On October 31, 2008, I was just a girl grasping for hope.
I was struggling with disordered eating that still lingered despite my best efforts to beat it. I felt like I had made a lot of progress, but there was still a missing piece to my puzzle.
Self-love.
I fought a daily battle of self-acceptance, depressive thoughts, and anxiety. Despite the smile on the outside, most days I felt like I was crumbling on the inside. I was simply going through the motions of life and the days were passing me by. Indeed, I was truly thankful for so many wonderful people in my life, but the one thing I couldn’t be thankful for was myself.
I wasn’t quite sure how I was going to get to that place of self-acceptance or happiness, but I decided the first step was going to be writing about it.
And so it all began with a simple Boo on Halloween day!
I have always loved writing because it comes to me easier than expressing my thoughts out loud. It is just me and a keyboard or piece of paper talking to someone out there and thinking things through. Writing is a way for my inner voice to be heard when often it is silenced by all the thoughts swirling through my mind. Writing gives each thought a chance, each thought a moment to be heard and I often clear my mind or work things out as I write.
I guess this is why I was never meant to be a researcher. While I did spend most of my time writing in grad school, my writing was very very formal, scientific, and sterile in many ways. I felt suffocated when I wrote a research paper and I always felt like I couldn’t express my true self. In a paper, there was little room for jokes, sarcasm, stories, or occasional curse words (trust me, I could have used them many times!). It was all too structured.
I wanted to set my thoughts free.
Starting this blog was a way for me to have a creative outlet at a time when my creativity felt stifled in many areas of my life. OSG was the one place where I felt like I could express myself fully. I would simply write about what I wanted to write about, just like in my Creative Writing class in high school that I loved so much.
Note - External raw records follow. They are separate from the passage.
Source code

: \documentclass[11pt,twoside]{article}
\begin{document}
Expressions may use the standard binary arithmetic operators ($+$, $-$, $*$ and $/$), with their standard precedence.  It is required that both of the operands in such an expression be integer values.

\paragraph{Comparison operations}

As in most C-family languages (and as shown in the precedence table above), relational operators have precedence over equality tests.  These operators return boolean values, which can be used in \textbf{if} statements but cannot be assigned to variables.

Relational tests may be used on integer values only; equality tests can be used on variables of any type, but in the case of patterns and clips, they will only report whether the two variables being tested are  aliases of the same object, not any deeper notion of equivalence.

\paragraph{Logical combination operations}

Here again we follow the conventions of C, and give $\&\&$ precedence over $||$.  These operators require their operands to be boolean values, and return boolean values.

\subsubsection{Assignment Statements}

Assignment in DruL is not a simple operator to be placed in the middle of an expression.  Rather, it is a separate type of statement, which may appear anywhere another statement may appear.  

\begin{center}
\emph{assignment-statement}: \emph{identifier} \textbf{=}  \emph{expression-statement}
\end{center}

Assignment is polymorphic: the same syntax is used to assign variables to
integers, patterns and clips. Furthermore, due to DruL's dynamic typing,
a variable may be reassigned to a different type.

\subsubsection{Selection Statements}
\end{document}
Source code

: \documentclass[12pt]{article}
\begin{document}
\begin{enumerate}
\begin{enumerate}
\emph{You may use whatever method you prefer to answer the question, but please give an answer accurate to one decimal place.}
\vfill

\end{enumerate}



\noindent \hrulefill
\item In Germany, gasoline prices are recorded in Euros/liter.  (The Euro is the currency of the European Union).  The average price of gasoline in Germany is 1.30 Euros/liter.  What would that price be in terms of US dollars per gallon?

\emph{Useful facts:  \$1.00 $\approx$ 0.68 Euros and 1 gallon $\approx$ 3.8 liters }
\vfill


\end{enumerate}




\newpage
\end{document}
My teacher had us make Creative Writing journals in high school and we could write whatever we wanted to in them. Personal stories, clippings, drawings, poems, deep thoughts, jokes, and anything that we wanted to share. I absolutely loved this journal and I would talk about my struggles with disordered eating, my love for delicious healthy food, animals, exercise, running, the desire for happiness, and whatever else I wanted to talk about.
Over the past two years, I have found that missing piece of self-love. Even on the days when I can’t find it and I am having a bad day, I know that it isn’t far away and it will come back to me. I have met amazing people along the way and I have been touched by the support and kindness of others.
Today, I write because I am truly thankful for these past two years, for sharing my life with you, the ups and the downs, and the discussions, inspiring words, and support. My hope for the blog going forward is to give back as much gratitude, love, and inspiration as I get from writing each day.
Thank you for letting me come into your lives each day and also, for allowing me to come into yours.
As a small token of my appreciation, I am going to do some giveaways!
1) Draw for $25 Glo Bakery gift certificates to be given out to 5 random people
2) Draw for a homemade batch of cookies, Glo bars, or muffins (any from my recipes page!) shipped to your doorstep.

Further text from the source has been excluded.